Hepatitis C virus infection in children
- Maureen M Jonas, MD
Maureen M Jonas, MD
- Professor of Pediatrics
- Harvard Medical School
- Section Editors
- Morven S Edwards, MD
Morven S Edwards, MD
- Section Editor — Pediatric Infectious Diseases
- Professor of Pediatrics
- Baylor College of Medicine
- Elizabeth B Rand, MD
Elizabeth B Rand, MD
- Section Editor — Pediatric Hepatology
- Professor of Pediatrics
- University of Pennsylvania School of Medicine
Children represent only a small proportion of the hepatitis C virus (HCV) infected population. Nevertheless, a substantial number of children have chronic HCV infection and are at risk for complications. According to one report , there are approximately 115 million infected persons in the world, 11 million of whom are younger than 15 years of age. Eighty million are viremic, of whom 5 million are younger than 15 years of age. It has been estimated that the global health care costs for HCV-infected children and their families are hundreds of millions of dollars annually .

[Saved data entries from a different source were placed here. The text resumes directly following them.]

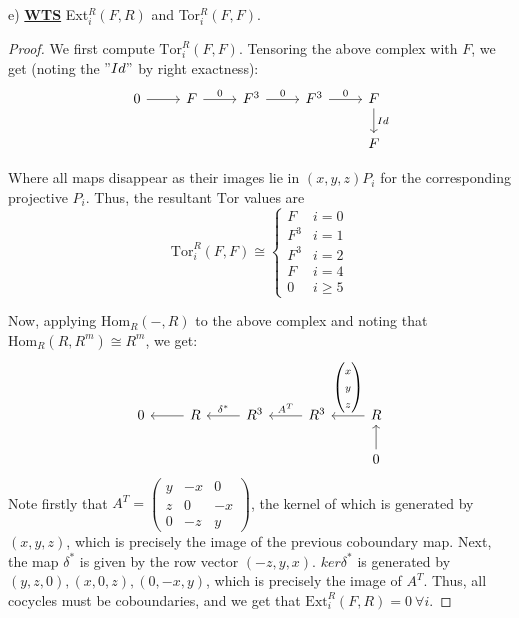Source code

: \documentclass{article}
\newcommand{\Hom}{\text{Hom}}
\newcommand{\Tor}{\text{Tor}}
\newcommand{\Ext}{\text{Ext}}
\begin{document}
\newpage 

e) \textbf{\underline{WTS}} Ext$^{R}_{i}(F,R)$ and Tor$^{R}_{i}(F,F)$.
\begin{proof}
  
We first compute $\Tor_{i}^{R}(F,F)$. Tensoring the above complex with $F$, we get (noting the $"Id"$ by right exactness):
\[
  \begin{tikzcd}
0 \arrow[r] & F \arrow[r, "0"] & F^3 \arrow[r, "0"] & F^3 \arrow[r, "0"] & F \arrow[d, "Id"] \\
  &          &                    &                    & F                
\end{tikzcd}
\]

Where all maps disappear as their images lie in $(x,y,z)P_{i}$ for the corresponding projective $P_{i}$. Thus, the resultant $\Tor$ values are
\[
  \Tor_{i}^{R}(F,F) \cong
  \begin{cases}
    F & i = 0\\
    F^{3} & i = 1 \\
    F^{3} & i = 2 \\
    F & i = 4 \\
    0 & i \geq 5
  \end{cases}
\]

Now, applying $\Hom_{R}(-, R)$ to the above complex and noting that $\Hom_{R}(R,R^{m}) \cong R^{m}$, we get:
\[
\begin{tikzcd}
0 & R \arrow[l] & {R^3} \arrow[l, "\delta^{*}"'] & {R^3} \arrow[l, "A^T"'] & {R} \arrow[l, "\begin{pmatrix} x \\ y \\ z \end{pmatrix}"'] \\
 &  &                           &                                    & 0 \arrow[u]                                                
\end{tikzcd}
\]
Note firstly that $A^{T} = \begin{pmatrix} y & -x & 0 \\ z & 0 & -x \\ 0 & -z & y \end{pmatrix}$, the kernel of which is generated by $(x,y,z)$, which is precisely the image of the previous coboundary map. Next, the map $\delta^{*}$ is given by the row vector $(-z,y,x)$. $ker\delta^{*}$ is generated by $(y,z,0), (x,0,z), (0,-x,y)$, which is precisely the image of $A^{T}$. Thus, all cocycles must be coboundaries, and we get that $\Ext_{i}^{R}(F,R) = 0 \ \forall i$.
\end{proof}
\end{document}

The major issues related to HCV in children will be reviewed here. Perinatal transmission of HCV is discussed separately. (See "Vertical transmission of hepatitis C virus".)
In the United States, antibodies to HCV are present in approximately 0.2 percent of children ages 6 to 12 and in 0.4 percent of those ages 12 to 19, rates that are similar to the prevalence observed in volunteer adult blood donors but that are lower than adult prevalence based upon National Health and Nutrition Examination (NHANES) survey data [3-5]. The prevalence rate in children is based upon screening tests performed on a nationally representative sample . In comparison, the frequency of cases that are clinically identified is far lower (5 percent of the expected number), suggesting that screening for and case identification of pediatric HCV are grossly inadequate . The proportion of children who are HCV antibody-positive who are also HCV RNA positive is not known precisely; based upon studies in adults, it is estimated to be approximately 75 to 80 percent. (See "Epidemiology and transmission of hepatitis C virus infection".)
The prevalence is much higher (50 to 95 percent) in individuals who received blood products for conditions such as thalassemia or hemophilia before 1990 (when a first-generation enzyme-linked immunosorbent assay [ELISA] test became available and routine screening of the blood supply began) to as late as 1992 (when the second-generation ELISA test was introduced) [7-9]. Seroprevalence rates of 10 to 20 percent were reported among children with a variety of other potential exposures such as malignancy, hemodialysis, extracorporeal membrane oxygenation, or surgery for congenital heart disease in the early to mid-1990s [10-15]. A 2 percent seroprevalence rate was found in an incarcerated juvenile population in Washington, DC . Most of these at-risk children are now young adults, as routine testing of the blood supply in developed countries has virtually eliminated transmission via this route.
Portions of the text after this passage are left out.